Mr. Hayden said the officers eventually told him that a taillight was broken on his old Jeep, which Mr. Hayden disputes. The criminal complaint does not give a reason for the stop.
Deputy Commissioner Paul J. Browne, the department’s chief spokesman, said the police interest in Mr. Hayden “was far more pedestrian” than drugs.
“He was pulled over for a broken taillight,” Mr. Browne said in an e-mail. “Officers saw in plain view a wooden club in the rear of the auto and a switchblade knife in the center console where Hayden began to reach. He was removed from the auto and placed under arrest.”
Mr. Browne added that Mr. Hayden had 22 previous arrests, dating to November 1957, and noted his 12 years spent in prison for manslaughter in the death of a sanitation worker.
Mr. Hayden, who now lives in Yonkers, acknowledges his arrest record. “I’m not ashamed of anything in my life — nothing, absolutely nothing,” he said.
He also said his past bore no relevance to the man he is now. “I think Malcolm X said, there’s nothing wrong with being a criminal — it’s staying a criminal,” Mr. Hayden said.
Tatiana Nobels, second from right, took part in a rally on Thursday to urge the Manhattan district attorney, Cyrus R. Vance Jr., to end Mr. Hayden’s prosecution.
He was charged was two counts of criminal possession of a weapon, a third-degree felony. He spent the weekend in jail before his arraignment. Prosecutors proposed bail, but the judge released him on his own recognizance. The case goes before a grand jury on Thursday. If he is ultimately convicted, Mr. Hayden could spend two to seven years in prison.
The weapons in question, according to Mr. Hayden and his lawyer, Sarah Kunstler, were a souvenir small-scale baseball bat from a Yankees game, and a switchblade that Mr. Hayden said was the sort “you can buy at any 99-cent store in the country.”

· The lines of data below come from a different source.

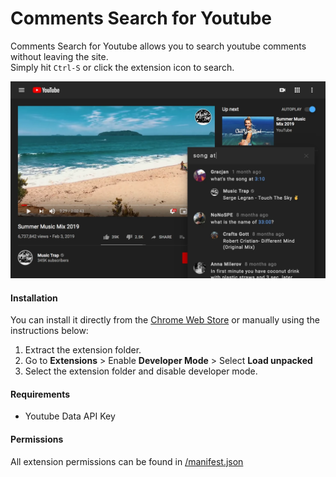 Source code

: # Comments Search for Youtube
Comments Search for Youtube allows you to search youtube comments without leaving the site.  
Simply hit `Ctrl-S` or click the extension icon to search.

![Comments Search for Youtube Extension Screenshot][screenshot]

#### Installation
You can install it directly from the [Chrome Web Store][cws] or manually using the instructions below:
1. Extract the extension folder.
2. Go to **Extensions** > Enable **Developer Mode** > Select **Load unpacked**
3. Select the extension folder and disable developer mode.

#### Requirements
* Youtube Data API Key

#### Permissions
All extension permissions can be found in [/manifest.json][manifest]

[cws]: https://chromewebstore.google.com/detail/comments-search-for-youtu/fbbhnhgdgjbfnkoiiedglmlnmleefjga "Comments Search for Youtube on Chrome Web Store"
[screenshot]: /assets/screenshot.webp "Comments Search for Youtube Screenshot"
[manifest]: /manifest.json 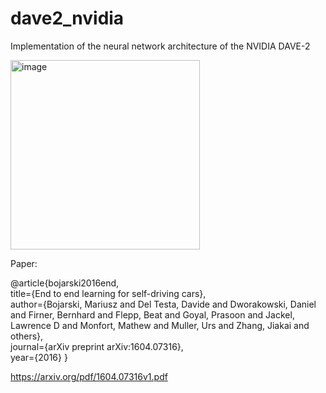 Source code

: # dave2_nvidia
Implementation of the neural network architecture of the NVIDIA DAVE-2 

<img width="303" alt="image" src="https://user-images.githubusercontent.com/116261440/222748248-932b4f88-1ab2-4566-995f-e1cdc14f08f3.png">


Paper:    

@article{bojarski2016end,  
  title={End to end learning for self-driving cars},  
  author={Bojarski, Mariusz and Del Testa, Davide and Dworakowski, Daniel and Firner, Bernhard and Flepp, Beat and Goyal, Prasoon and Jackel, Lawrence D and Monfort, Mathew and Muller, Urs and Zhang, Jiakai and others},  
  journal={arXiv preprint arXiv:1604.07316},  
  year={2016}
}  

https://arxiv.org/pdf/1604.07316v1.pdf
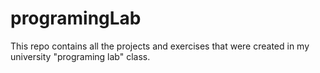 # programingLab
This repo contains all the projects and exercises that were created in my university "programing lab" class.
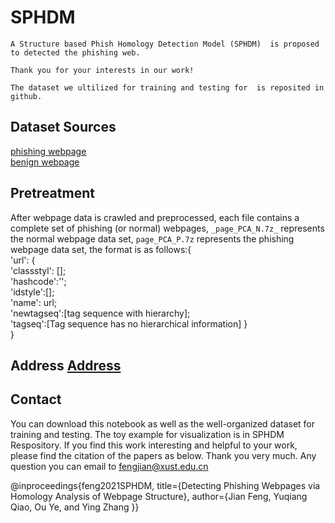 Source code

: # SPHDM 
    A Structure based Phish Homology Detection Model (SPHDM)  is proposed to detected the phishing web.

    Thank you for your interests in our work!

    The dataset we ultilized for training and testing for  is reposited in github.

## Dataset Sources  

[phishing webpage](https://phishtank.org/)  
[benign webpage](https://www.alexa.com/)  

## Pretreatment
After webpage data is crawled and preprocessed, each file contains a complete set of phishing (or normal) webpages, `_page_PCA_N.7z_` represents the normal webpage data set, `page_PCA_P.7z` represents the phishing webpage data set, the format is as follows:{  
'url': {  
        'classstyl': [];  
        'hashcode':'';  
        'idstyle':[];  
        'name': url;  
        'newtagseq':[tag sequence with hierarchy];  
        'tagseq':[Tag sequence has no hierarchical information] }  
}  

## Address [Address](https://github.com/qiaodaben/SPHDM-/tree/main/dataset)

## Contact
You can download this notebook as well as the well-organized dataset for training and testing. The toy example for visualization is in SPHDM Respository. If you find this work interesting and helpful to your work, please find the citation of the papers as below. Thank you very much. Any question you can email to fengjian@xust.edu.cn

 @inproceedings{feng2021SPHDM, title={Detecting Phishing Webpages via Homology Analysis of Webpage Structure}, author={Jian Feng, Yuqiang Qiao, Ou Ye, and Ying Zhang }}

In any case, Ms. Kunstler said, she is pressing for the case to be dismissed, “given Jazz’s prior history with this officer, and how this case arose.” She added that she now believed that the switchblade was no longer usable as evidence.
At a recent meeting in the Manhattan district attorney’s office, “the assistant spent five minutes fumbling with the knife,” Ms. Kunstler said, “and it became apparent that she couldn’t get it open.”
“There’s a mechanism that’s bent that prevents it from opening fluidly,” she explained.
“The screw in the knife fell out,” she said, “and we couldn’t open it anymore. It was broken, and it’s certainly more broken now.”
When asked about the knife, Joan Vollero, a spokeswoman for the district attorney, said, “We will decline comment.”
Mr. Hayden said he had already turned down a plea deal, in which he would have performed community service in exchange for admitting guilt to a lesser charge.
“I didn’t do anything wrong, man,” he said. “That’s what wrong with the system now.”